A dividere la prima fila con il ducatista ci saranno le due Kawasaki ZX-10R ufficiali, con il francese Loris Baz che ha chiuso con il secondo tempo la sua ultima Superpole prima del passaggio in MotoGp, pagando poco meno di tre decimi. Terzo tempo invece per il leader del Mondiale Tom Sykes, che quindi domani proverà  a difendere il suo titolo non solo forte di 12 punti di margine, ma anche partendo con due posizioni di vantaggio sul rivale Sylvain Guintoli.

 

Sicuramente ci si aspettava di più del quinto tempo dal francese dell'Aprilia, che invece non ha trovato il giusto setting per fare il tempo con la sua RSV4 ed ha pagato ben otto decimi da Giugliano, chiudendo alle spalle pure dell'altra 1199 Panigale di Chaz Davies, bravo a sfiorare la prima fila con la sua bicilindrica.

 

Tra quelli da cui ci si aspettava di più va sicuramente citato Jonathan Rea: il britannico della Honda, autore del miglior tempo nella FP1 e nella FP3 è caduto nel run decisivo, quindi non è riuscito a fare meglio del settimo tempo, dietro anche alle CBR1000RR gemella di Leon Haslam.

 

Terza fila anche per Marco Melandri, che oggi ha dovuto confrontarsi anche con la Superpole 1, avendo chiuso la cumulativa delle prove libere solamente all'11esimo posto: il ravennate andrà  a schierare la sua RSV4 in ottava posizione, con al suo fianco la Suzuki di Eugenel Laverty, che proprio all'ultimo giro ha strappato la nona piazza a Toni Elias. Una caduta ha relegato in 11esima piazza l'altra GSX-R1000 di Alex Lowes, giusto davanti al poleman delle EVO David Salom, bravissimo a guadagnarsi il passaggio alla Superpole 2 prendendo la scia di Melandri nel primo segmento con la sua Kawasaki.

 

Per quanto riguarda gli eliminati, non è andata come avrebbe sperato per Niccolò Canepa, che potrà  schierare la sua Ducati EVO solamente in 14esima piazza, giusto dietro alla BMW di Sylvain Barrier e davanti alla Kawasaki di Alessandro Andreozzi.
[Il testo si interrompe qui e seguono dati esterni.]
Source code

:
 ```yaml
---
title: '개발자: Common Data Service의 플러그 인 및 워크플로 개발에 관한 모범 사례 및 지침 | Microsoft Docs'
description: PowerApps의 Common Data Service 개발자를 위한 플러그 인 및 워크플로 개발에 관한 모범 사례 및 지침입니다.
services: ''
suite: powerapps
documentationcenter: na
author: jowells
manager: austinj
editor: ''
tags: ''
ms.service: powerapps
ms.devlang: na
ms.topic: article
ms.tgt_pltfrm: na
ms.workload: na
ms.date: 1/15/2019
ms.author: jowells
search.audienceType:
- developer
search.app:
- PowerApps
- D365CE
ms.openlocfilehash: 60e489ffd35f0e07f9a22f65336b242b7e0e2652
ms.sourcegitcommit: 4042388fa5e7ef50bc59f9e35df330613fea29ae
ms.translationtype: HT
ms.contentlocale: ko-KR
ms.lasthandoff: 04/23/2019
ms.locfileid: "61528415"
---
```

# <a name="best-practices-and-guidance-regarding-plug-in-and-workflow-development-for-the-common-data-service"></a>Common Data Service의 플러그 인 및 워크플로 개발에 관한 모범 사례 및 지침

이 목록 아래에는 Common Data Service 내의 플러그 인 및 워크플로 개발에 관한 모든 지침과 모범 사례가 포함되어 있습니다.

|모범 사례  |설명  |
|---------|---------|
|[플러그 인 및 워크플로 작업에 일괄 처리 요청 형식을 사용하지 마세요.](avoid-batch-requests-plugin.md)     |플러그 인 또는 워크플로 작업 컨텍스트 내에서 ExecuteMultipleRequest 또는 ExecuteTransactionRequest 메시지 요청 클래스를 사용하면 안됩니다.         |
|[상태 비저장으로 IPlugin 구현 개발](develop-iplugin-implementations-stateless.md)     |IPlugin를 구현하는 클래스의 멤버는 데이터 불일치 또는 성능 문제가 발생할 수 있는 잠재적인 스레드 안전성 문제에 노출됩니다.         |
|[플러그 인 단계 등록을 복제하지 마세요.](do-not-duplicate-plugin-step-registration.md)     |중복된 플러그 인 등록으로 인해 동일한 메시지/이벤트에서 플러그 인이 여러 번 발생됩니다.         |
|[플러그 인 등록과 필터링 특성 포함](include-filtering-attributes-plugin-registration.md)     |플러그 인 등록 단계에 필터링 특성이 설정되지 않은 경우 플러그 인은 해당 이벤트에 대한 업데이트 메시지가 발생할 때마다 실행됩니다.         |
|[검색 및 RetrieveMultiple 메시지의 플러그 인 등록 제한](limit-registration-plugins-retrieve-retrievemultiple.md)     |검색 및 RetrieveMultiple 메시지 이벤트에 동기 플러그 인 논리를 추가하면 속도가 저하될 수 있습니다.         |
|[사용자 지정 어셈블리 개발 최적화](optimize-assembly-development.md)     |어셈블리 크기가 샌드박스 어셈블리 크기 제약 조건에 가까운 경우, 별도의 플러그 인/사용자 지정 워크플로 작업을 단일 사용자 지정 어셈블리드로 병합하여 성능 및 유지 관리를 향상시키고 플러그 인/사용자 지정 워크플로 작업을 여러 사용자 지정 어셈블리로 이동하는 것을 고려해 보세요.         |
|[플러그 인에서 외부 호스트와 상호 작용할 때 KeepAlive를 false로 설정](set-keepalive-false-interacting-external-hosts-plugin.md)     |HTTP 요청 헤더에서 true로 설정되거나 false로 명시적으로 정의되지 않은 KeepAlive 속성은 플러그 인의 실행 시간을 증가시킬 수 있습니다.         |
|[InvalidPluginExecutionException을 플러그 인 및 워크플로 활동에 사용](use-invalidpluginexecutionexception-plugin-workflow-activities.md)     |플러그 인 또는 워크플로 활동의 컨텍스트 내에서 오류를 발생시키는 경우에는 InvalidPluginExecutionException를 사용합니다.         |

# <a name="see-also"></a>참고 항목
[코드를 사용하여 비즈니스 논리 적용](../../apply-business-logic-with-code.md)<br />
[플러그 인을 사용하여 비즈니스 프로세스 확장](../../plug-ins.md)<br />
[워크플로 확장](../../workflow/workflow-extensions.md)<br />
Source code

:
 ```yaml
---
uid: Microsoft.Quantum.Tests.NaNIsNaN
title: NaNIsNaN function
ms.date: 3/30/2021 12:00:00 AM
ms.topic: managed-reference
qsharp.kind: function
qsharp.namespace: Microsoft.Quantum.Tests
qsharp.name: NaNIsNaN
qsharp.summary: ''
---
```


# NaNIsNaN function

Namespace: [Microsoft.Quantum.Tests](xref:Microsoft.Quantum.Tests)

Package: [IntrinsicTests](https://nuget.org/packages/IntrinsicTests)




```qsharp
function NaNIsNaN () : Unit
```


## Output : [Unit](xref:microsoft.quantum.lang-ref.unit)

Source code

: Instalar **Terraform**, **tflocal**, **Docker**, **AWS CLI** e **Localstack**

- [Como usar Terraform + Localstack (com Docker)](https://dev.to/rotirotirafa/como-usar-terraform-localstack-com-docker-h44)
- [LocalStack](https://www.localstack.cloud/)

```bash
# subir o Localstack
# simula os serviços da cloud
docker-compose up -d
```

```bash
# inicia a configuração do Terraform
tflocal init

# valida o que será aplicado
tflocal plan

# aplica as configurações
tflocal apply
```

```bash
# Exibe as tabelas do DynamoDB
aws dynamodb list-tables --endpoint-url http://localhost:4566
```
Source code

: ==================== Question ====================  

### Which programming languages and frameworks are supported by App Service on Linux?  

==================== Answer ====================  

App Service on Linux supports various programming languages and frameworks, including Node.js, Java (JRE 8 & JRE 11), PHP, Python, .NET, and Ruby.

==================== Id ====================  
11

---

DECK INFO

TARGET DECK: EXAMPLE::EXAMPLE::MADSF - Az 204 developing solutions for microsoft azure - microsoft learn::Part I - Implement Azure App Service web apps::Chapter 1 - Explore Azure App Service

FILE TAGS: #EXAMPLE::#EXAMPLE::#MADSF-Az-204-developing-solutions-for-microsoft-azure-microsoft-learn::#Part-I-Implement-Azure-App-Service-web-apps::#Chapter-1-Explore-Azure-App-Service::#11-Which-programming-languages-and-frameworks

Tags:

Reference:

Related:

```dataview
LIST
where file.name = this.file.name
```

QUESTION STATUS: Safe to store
Il 19esimo tempo di Geoff May vale la miglior qualifica stagionale alla EBR, ma lo statunitense è stato favorito anche dall'assenza in pista di Sheridan Morais, fermo a causa di una caduta avvenuta nella FP4. Scatterà  21esimo invece Claudio Corti, che quindi con la sua MV Agusta non ha preso parte alla Superpole di oggi.